Couture said his team is sloppy with puck management:

"We turned the puck over again. I don't know what the total was but a ton of turnovers. I don't know if it's their pressure or us just making bad plays. We can't be turning the puck over like we are. It's tough. We're not supporting each other and leaving our [defensemen] alone. That's how turnovers happen.”

-Couture noted the Sharks have yet to win an overtime game this postseason:

"For some reason, this playoffs, we haven't done that. … Someone hasn't gone out and scored a goal. We're 0-4 now.”

Malkin talked about his new child:

“It's a great moment in my life. It changed a little bit right now. I'm a happy guy. I just enjoy my two families. One family at home and one family here."

Malkin on his better half:

“My wife did a great job. She said go home and sleep. I go home after everything and slept like 11 hours.”

Malkin on his son: 

“It unbelievable. I know it's my son because it's 7.1 [pounds]. ... Nikita. We tried to find a good name in Russia and a short name here. Nicky. It's easy to spell. Easy sound.
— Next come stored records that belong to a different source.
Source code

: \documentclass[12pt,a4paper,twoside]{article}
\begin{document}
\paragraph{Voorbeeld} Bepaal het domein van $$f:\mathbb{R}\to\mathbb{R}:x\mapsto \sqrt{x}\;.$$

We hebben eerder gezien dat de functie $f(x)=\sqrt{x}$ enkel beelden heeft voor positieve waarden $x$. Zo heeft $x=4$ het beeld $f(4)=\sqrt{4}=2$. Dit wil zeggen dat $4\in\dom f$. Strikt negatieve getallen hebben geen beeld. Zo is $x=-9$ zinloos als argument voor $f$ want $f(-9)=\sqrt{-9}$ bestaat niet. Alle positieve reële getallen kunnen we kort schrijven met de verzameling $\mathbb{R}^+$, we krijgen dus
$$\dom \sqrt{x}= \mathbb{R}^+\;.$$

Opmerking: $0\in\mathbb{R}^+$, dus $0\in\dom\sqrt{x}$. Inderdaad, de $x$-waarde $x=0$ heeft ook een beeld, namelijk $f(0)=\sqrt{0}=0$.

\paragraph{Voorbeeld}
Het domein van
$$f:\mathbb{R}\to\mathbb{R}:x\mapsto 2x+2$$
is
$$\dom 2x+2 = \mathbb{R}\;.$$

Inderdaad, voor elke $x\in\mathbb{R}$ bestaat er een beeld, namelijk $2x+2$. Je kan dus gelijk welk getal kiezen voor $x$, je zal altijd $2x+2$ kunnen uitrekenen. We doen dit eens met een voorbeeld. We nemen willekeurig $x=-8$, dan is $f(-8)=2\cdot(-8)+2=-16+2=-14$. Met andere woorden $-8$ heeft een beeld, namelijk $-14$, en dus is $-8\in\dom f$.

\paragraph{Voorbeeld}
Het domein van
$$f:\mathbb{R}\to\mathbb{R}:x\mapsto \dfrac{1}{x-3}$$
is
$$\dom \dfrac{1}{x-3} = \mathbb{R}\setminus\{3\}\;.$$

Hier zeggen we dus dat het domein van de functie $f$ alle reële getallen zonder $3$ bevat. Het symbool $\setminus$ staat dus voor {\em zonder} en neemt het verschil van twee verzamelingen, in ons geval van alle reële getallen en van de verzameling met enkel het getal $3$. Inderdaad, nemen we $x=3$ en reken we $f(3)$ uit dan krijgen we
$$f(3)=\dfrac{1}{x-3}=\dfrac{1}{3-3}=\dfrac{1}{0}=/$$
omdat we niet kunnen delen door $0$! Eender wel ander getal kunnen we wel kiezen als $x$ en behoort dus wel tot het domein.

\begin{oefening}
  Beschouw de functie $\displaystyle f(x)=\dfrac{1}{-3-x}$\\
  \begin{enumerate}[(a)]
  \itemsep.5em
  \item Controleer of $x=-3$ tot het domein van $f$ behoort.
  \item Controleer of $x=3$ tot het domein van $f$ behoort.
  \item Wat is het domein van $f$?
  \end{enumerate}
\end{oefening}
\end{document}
Both countries.”

-Sharks coach Peter DeBoer talked about mixing up his lines:

"We got a little spark.  The second line got us the goal, the Braun goal.  We needed to change something up.  We weren't generating enough after two five-on-five.  I liked our third period.  We got a few more looks.  We found a way to score a goal. I think over the third and the overtime we out-shot them.  So some good things happened.  But we've got to build on that and find a way to create a little bit more."

Numbers

-The Penguins had a 30-22 lead in shots.

-Kessel led the game with five shots.

-Burns led the Sharks with four shots.

-Letang led the game with 27:41 of ice time.

-Burns led the Sharks with 24:53.

-The Penguins controlled faceoffs, 40-33 (55 percent).

-Crosby was 17 for 24 (71 percent).

-Shark center Chris Tierney was 9 for 16 (56 percent).

-Bonino led the game with six blocked shots.

-Defenseman Paul Martin led the Sharks with three blocked shots.

Historically speaking

-Home teams which win Games 1 and 2 of a Stanley Cup final are 33-3 all-time in terms of winning the series.

-The Penguins set a single postseason franchise record with their sixth overtime game and fourth overtime win.

-Sheary scored his first career playoff overtime goal.

-Sheary is only the fifth rookie to score an overtime goal in a Stanley Cup Final game:

-Murray tied goaltender Ken Wregget for third most postseason wins in franchise history with 13.

Visuals

-Game summary.

-Event summary.

-Highlights:

(Photo: Peter Diana / Post-Gazette)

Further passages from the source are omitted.